Raphael: The Three Graces

Beheld with eyes fully open, earthly beauty becomes divine; the visions of saints and prophets live and breathe before us, and the warm, living bodies of the lovers in our arms trade places with celestial angels, goddesses, and gods.

The great Renaissance painter Raphael (Raffaello Sanzio de Urbino) had youth, polish, charm, intelligence, wit, charisma, good looks, a wealthy family that nurtured his artistic talent, an ability to network and make fast, influential friends, a genius for absorbing and synthesizing the purest classical elements of the great, eccentric Renaissance talents (Michelangelo, Botticelli, Leonardo) and the skill to fuse "the best of the best" into immortal artwork as breathtakingly beautiful and original as any ever produced ... all delivered with an offhand grace that made it look easy. Raphael was a rock star. In 16th century Florence and Rome, he went from lavish court party to lavish court party accompanied by a starstruck entourage of fashionable admirers (read: groupies).

And Raphael loved women (perhaps too much so; making love to a particularly possessive patron's wife apparently got him killed while still in his thirties). The secret power of his many Madonnas (portraits of the mother Mary) lies in how much they are really just beautiful young Italians. A more sophisticated reading of the situation might suggest that Raphael's work reflects the age's duality of earthly and divine beauty, Christian and (Christianized) pagan themes.

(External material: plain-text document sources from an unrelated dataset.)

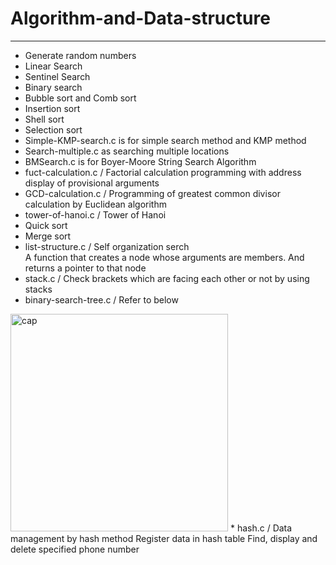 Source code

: # Algorithm-and-Data-structure
------------------------------
* Generate random numbers
* Linear Search 	
* Sentinel Search
* Binary search
* Bubble sort and Comb sort
* Insertion sort
* Shell sort
* Selection sort
* Simple-KMP-search.c is for simple search method and KMP method
* Search-multiple.c as  searching multiple locations
* BMSearch.c is for Boyer-Moore String Search Algorithm
* fuct-calculation.c   /   Factorial calculation programming with address display of provisional arguments
* GCD-calculation.c    /   Programming of greatest common divisor calculation by Euclidean algorithm
* tower-of-hanoi.c     /   Tower of Hanoi
* Quick sort
* Merge sort
* list-structure.c     /   Self organization serch  
  A function that creates a node whose arguments are members. And returns a pointer to that node
* stack.c  /  Check brackets which are facing each other or not  by using stacks
* binary-search-tree.c  /  Refer to below  
<img width="348" alt="cap" src="https://user-images.githubusercontent.com/26353958/74079956-963c6b00-4a81-11ea-9fc6-328abe886dc4.PNG">
* hash.c   /  Data management by hash method  
              Register data in hash table  
              Find, display and delete specified phone number
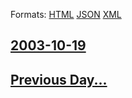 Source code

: 
Formats: [HTML](2003/10/19/index.html)  [JSON](2003/10/19/index.json)  [XML](2003/10/19/index.xml)  

## [2003-10-19](/news/2003/10/19/index.md)

## [Previous Day...](/news/2003/10/18/index.md)

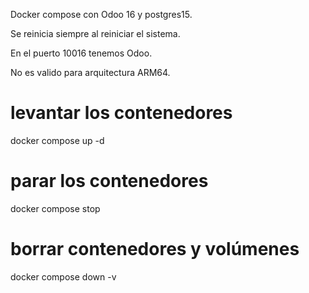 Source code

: <p>Docker compose con Odoo 16 y postgres15.
<p>
  Se reinicia siempre al reiniciar el sistema.
<p>En el puerto 10016 tenemos Odoo.
<p>No es valido para arquitectura ARM64.

# levantar los contenedores
docker compose up -d

# parar los contenedores
docker compose stop

# borrar contenedores y volúmenes
docker compose down -v


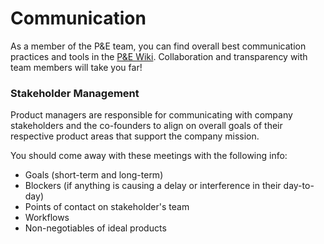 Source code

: # Communication

As a member of the P&E team, you can find overall best communication practices and tools in the [P&E Wiki](https://github.com/attn/docs-p-e/blob/master/01-Culture/02-Communication.md). Collaboration and transparency with team members will take you far!

### Stakeholder Management

Product managers are responsible for communicating with company stakeholders and the co-founders to align on overall goals of their respective product areas that support the company mission. 

You should come away with these meetings with the following info: 

* Goals (short-term and long-term)
* Blockers (if anything is causing a delay or interference in their day-to-day)
* Points of contact on stakeholder's team
* Workflows
* Non-negotiables of ideal products

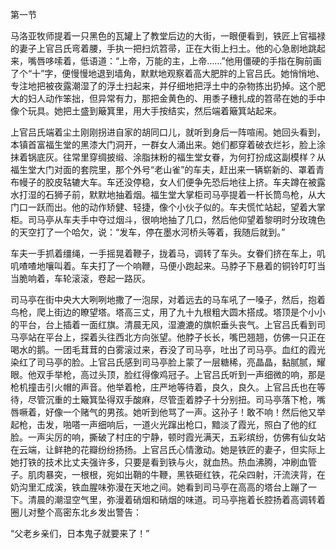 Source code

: 第一节

马洛亚牧师提着一只黑色的瓦罐上了教堂后边的大街，一眼便看到，铁匠上官福禄的妻子上官吕氏弯着腰，手执一把扫炕笤帚，正在大街上扫土。他的心急剧地跳起来，嘴唇哆嗦着，低语道：“上帝，万能的主，上帝……”他用僵硬的手指在胸前画了个“十”字，便慢慢地退到墙角，默默地观察着高大肥胖的上官吕氏。她悄悄地、专注地把被夜露潮湿了的浮土扫起来，并仔细地把浮土中的杂物拣出扔掉。这个肥大的妇人动作笨拙，但异常有力，那把金黄色的、用黍子穗扎成的笤帚在她的手中像个玩具。她把土盛到簸箕里，用大手按结实，然后端着簸箕站起来。

上官吕氏端着尘土刚刚拐进自家的胡同口儿，就听到身后一阵喧闹。她回头看到，本镇首富福生堂的黑漆大门洞开，一群女人涌出来。她们都穿着破衣烂衫，脸上涂抹着锅底灰。往常里穿绸披缎、涂脂抹粉的福生堂女眷，为何打扮成这副模样？从福生堂大门对面的套院里，那个外号“老山雀”的车夫，赶出来一辆崭新的、罩着青布幔子的胶皮轱辘大车。车还没停稳，女人们便争先恐后地往上挤。车夫蹲在被露水打湿的石狮子前，默默地抽着烟。福生堂大掌柜司马亭提着一杆长筒鸟枪，从大门口一跃而出。他的动作矫健、轻捷，像个小伙子似的。车夫慌忙站起，望着大掌柜。司马亭从车夫手中夺过烟斗，很响地抽了几口，然后他仰望着黎明时分玫瑰色的天空打了一个哈欠，说：“发车，停在墨水河桥头等着，我随后就到。”

车夫一手抓着缰绳，一手摇晃着鞭子，拢着马，调转了车头。女眷们挤在车上，叽叽喳喳地嚷叫着。车夫打了一个响鞭，马便小跑起来。马脖子下悬着的铜铃叮叮当当脆响着，车轮滚滚，卷起一路灰。

司马亭在街中央大大咧咧地撒了一泡尿，对着远去的马车吼了一嗓子，然后，抱着鸟枪，爬上街边的瞭望塔。塔高三丈，用了九十九根粗大圆木搭成。塔顶是个小小的平台，台上插着一面红旗。清晨无风，湿漉漉的旗帜垂头丧气。上官吕氏看到司马亭站在平台上，探着头往西北方向张望。他脖子长长，嘴巴翘翘，仿佛一只正在喝水的鹅。一团毛茸茸的白雾滚过来，吞没了司马亭，吐出了司马亭。血红的霞光染红了司马亭的脸。上官吕氏感到司马亭脸上蒙了一层糖稀，亮晶晶，黏腻腻，耀眼。他双手举枪，高过头顶，脸红得像鸡冠子。上官吕氏听到一声细微的响，那是枪机撞击引火帽的声音。他举着枪，庄严地等待着，良久，良久。上官吕氏也在等待，尽管沉重的土簸箕坠得双手酸麻，尽管歪着脖子十分别扭。司马亭落下枪，嘴唇噘着，好像一个赌气的男孩。她听到他骂了一声。这孙子！敢不响！然后他又举起枪，击发，啪嗒一声细响后，一道火光蹿出枪口，黯淡了霞光，照白了他的红脸。一声尖厉的响，撕破了村庄的宁静，顿时霞光满天，五彩缤纷，仿佛有仙女站在云端，让鲜艳的花瓣纷纷扬扬。上官吕氏心情激动。她是铁匠的妻子，但实际上她打铁的技术比丈夫强许多，只要是看到铁与火，就血热。热血沸腾，冲刷血管子。肌肉暴突，一根根，宛如出鞘的牛鞭，黑铁砸红铁，花朵四射，汗流浃背，在奶沟里汇成溪，铁血腥味弥漫在天地之间。她看到司马亭在高高的塔台上蹦了一下。清晨的潮湿空气里，弥漫着硝烟和硝烟的味道。司马亭拖着长腔扬着高调转着圈儿对整个高密东北乡发出警告：

“父老乡亲们，日本鬼子就要来了！”
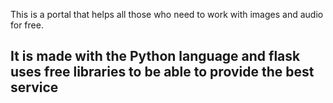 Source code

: This is a portal that helps all those who need to work with images and audio for free.

## It is made with the Python language and flask uses free libraries to be able to provide the best service ## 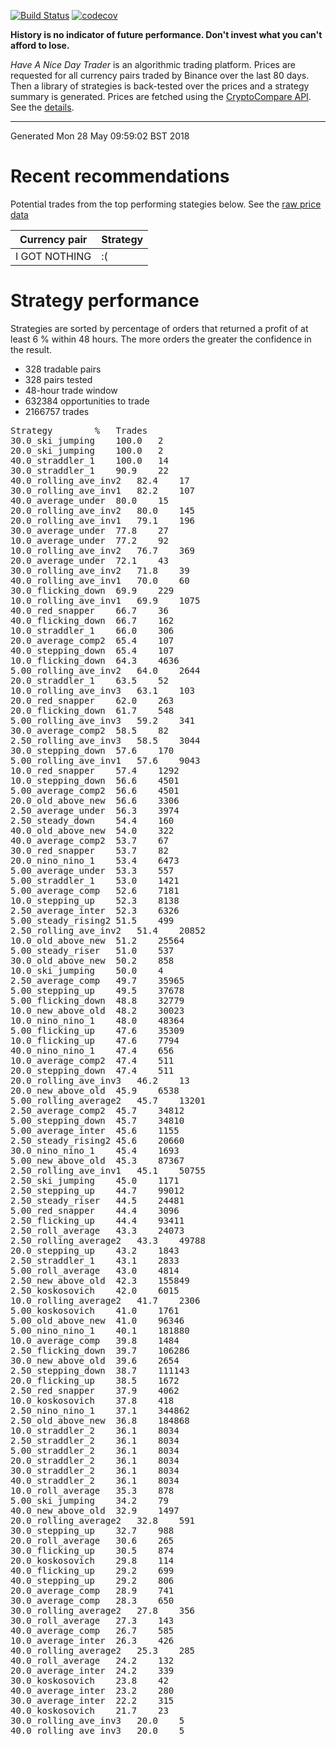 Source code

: <!-- If this is readme.md it will be overwritten by the build process -->

[![Build Status](https://travis-ci.org/deanturpin/handt.svg?branch=master)](https://travis-ci.org/deanturpin/handt)
[![codecov](https://codecov.io/gh/deanturpin/handt/branch/master/graph/badge.svg)](https://codecov.io/gh/deanturpin/handt)

**History is no indicator of future performance. Don't invest what you can't
afford to lose.**

*Have A Nice Day Trader* is an algorithmic trading platform. Prices are
requested for all currency pairs traded by Binance over the last 80 days. Then a
library of strategies is back-tested over the prices and a strategy summary is
generated. Prices are fetched using the [CryptoCompare
API](https://min-api.cryptocompare.com/). See the [details](details.md).

---
Generated Mon 28 May 09:59:02 BST 2018

# Recent recommendations
Potential trades from the top performing stategies below. See the [raw price data](prices.csv)

|Currency pair|Strategy|
|---|---|
|I GOT NOTHING|:(|

# Strategy performance
Strategies are sorted by percentage of orders that returned a profit of at least 6 % within 48 hours. The more orders the greater the confidence in the result.
* 328 tradable pairs
* 328 pairs tested
* 48-hour trade window
* 632384 opportunities to trade
* 2166757 trades
<pre>
Strategy		%	Trades
30.0_ski_jumping	100.0	2
20.0_ski_jumping	100.0	2
40.0_straddler_1	100.0	14
30.0_straddler_1	90.9	22
40.0_rolling_ave_inv2	82.4	17
30.0_rolling_ave_inv1	82.2	107
40.0_average_under	80.0	15
20.0_rolling_ave_inv2	80.0	145
20.0_rolling_ave_inv1	79.1	196
30.0_average_under	77.8	27
10.0_average_under	77.2	92
10.0_rolling_ave_inv2	76.7	369
20.0_average_under	72.1	43
30.0_rolling_ave_inv2	71.8	39
40.0_rolling_ave_inv1	70.0	60
30.0_flicking_down	69.9	229
10.0_rolling_ave_inv1	69.9	1075
40.0_red_snapper	66.7	36
40.0_flicking_down	66.7	162
10.0_straddler_1	66.0	306
20.0_average_comp2	65.4	107
40.0_stepping_down	65.4	107
10.0_flicking_down	64.3	4636
5.00_rolling_ave_inv2	64.0	2644
20.0_straddler_1	63.5	52
10.0_rolling_ave_inv3	63.1	103
20.0_red_snapper	62.0	263
20.0_flicking_down	61.7	548
5.00_rolling_ave_inv3	59.2	341
30.0_average_comp2	58.5	82
2.50_rolling_ave_inv3	58.5	3044
30.0_stepping_down	57.6	170
5.00_rolling_ave_inv1	57.6	9043
10.0_red_snapper	57.4	1292
10.0_stepping_down	56.6	4501
5.00_average_comp2	56.6	4501
20.0_old_above_new	56.6	3306
2.50_average_under	56.3	3974
2.50_steady_down	54.4	160
40.0_old_above_new	54.0	322
40.0_average_comp2	53.7	67
30.0_red_snapper	53.7	82
20.0_nino_nino_1	53.4	6473
5.00_average_under	53.3	557
5.00_straddler_1	53.0	1421
5.00_average_comp	52.6	7181
10.0_stepping_up	52.3	8138
2.50_average_inter	52.3	6326
5.00_steady_rising2	51.5	499
2.50_rolling_ave_inv2	51.4	20852
10.0_old_above_new	51.2	25564
5.00_steady_riser	51.0	537
30.0_old_above_new	50.2	858
10.0_ski_jumping	50.0	4
2.50_average_comp	49.7	35965
5.00_stepping_up	49.5	37678
5.00_flicking_down	48.8	32779
10.0_new_above_old	48.2	30023
10.0_nino_nino_1	48.0	48364
5.00_flicking_up	47.6	35309
10.0_flicking_up	47.6	7794
40.0_nino_nino_1	47.4	656
10.0_average_comp2	47.4	511
20.0_stepping_down	47.4	511
20.0_rolling_ave_inv3	46.2	13
20.0_new_above_old	45.9	6538
5.00_rolling_average2	45.7	13201
2.50_average_comp2	45.7	34812
5.00_stepping_down	45.7	34810
5.00_average_inter	45.6	1155
2.50_steady_rising2	45.6	20660
30.0_nino_nino_1	45.4	1693
5.00_new_above_old	45.3	87367
2.50_rolling_ave_inv1	45.1	50755
2.50_ski_jumping	45.0	1171
2.50_stepping_up	44.7	99012
2.50_steady_riser	44.5	24481
5.00_red_snapper	44.4	3096
2.50_flicking_up	44.4	93411
2.50_roll_average	43.3	24073
2.50_rolling_average2	43.3	49788
20.0_stepping_up	43.2	1843
2.50_straddler_1	43.1	2833
5.00_roll_average	43.0	4814
2.50_new_above_old	42.3	155849
2.50_koskosovich	42.0	6015
10.0_rolling_average2	41.7	2306
5.00_koskosovich	41.0	1761
5.00_old_above_new	41.0	96346
5.00_nino_nino_1	40.1	181880
10.0_average_comp	39.8	1484
2.50_flicking_down	39.7	106286
30.0_new_above_old	39.6	2654
2.50_stepping_down	38.7	111143
20.0_flicking_up	38.5	1672
2.50_red_snapper	37.9	4062
10.0_koskosovich	37.8	418
2.50_nino_nino_1	37.1	344862
2.50_old_above_new	36.8	184868
10.0_straddler_2	36.1	8034
2.50_straddler_2	36.1	8034
5.00_straddler_2	36.1	8034
20.0_straddler_2	36.1	8034
30.0_straddler_2	36.1	8034
40.0_straddler_2	36.1	8034
10.0_roll_average	35.3	878
5.00_ski_jumping	34.2	79
40.0_new_above_old	32.9	1497
20.0_rolling_average2	32.8	591
30.0_stepping_up	32.7	988
20.0_roll_average	30.6	265
30.0_flicking_up	30.5	874
20.0_koskosovich	29.8	114
40.0_flicking_up	29.2	699
40.0_stepping_up	29.2	806
20.0_average_comp	28.9	741
30.0_average_comp	28.3	650
30.0_rolling_average2	27.8	356
30.0_roll_average	27.3	143
40.0_average_comp	26.7	585
10.0_average_inter	26.3	426
40.0_rolling_average2	25.3	285
40.0_roll_average	24.2	132
20.0_average_inter	24.2	339
30.0_koskosovich	23.8	42
40.0_average_inter	23.2	280
30.0_average_inter	22.2	315
40.0_koskosovich	21.7	23
30.0_rolling_ave_inv3	20.0	5
40.0_rolling_ave_inv3	20.0	5
</pre>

Perhaps that's part of the otherworldly charm of his The Three Graces (1504). The theme is pagan (the Graces come from Greek mythology), but the iconography is Christian (the church gave the Graces a pass as they could be made to stand for Christian virtues such as Faith, Hope, and Charity). But the beauty here is all about, on the one hand, the sensuality of the female nude, and on the other, idealized classical balance, as well as the desire to keep all of these balls in the air.
The painting's design contains a counterpoint of circular forms (the circular arrangement of the figures, the polished spheres (apples?) that they hold, and the gently bowed heads of the three women contemplating the spheres). But the composition attains its classical sense of proportion, symmetry, and above all balance, largely through the woman whose back is turned towards us - she is centered vertically and horizontally in the picture, and her bent arms resemble the mechanism of a hand-scale (as well as a cross?!).

The painting seems to balance the riddles of beauty, love, sex, and the sacred in equal measure - even if only in an ideal dream of perfect, interlocking forms, lasting only just long enough for a glimpse of the eternal, within the brief, earthly duration of our seeing.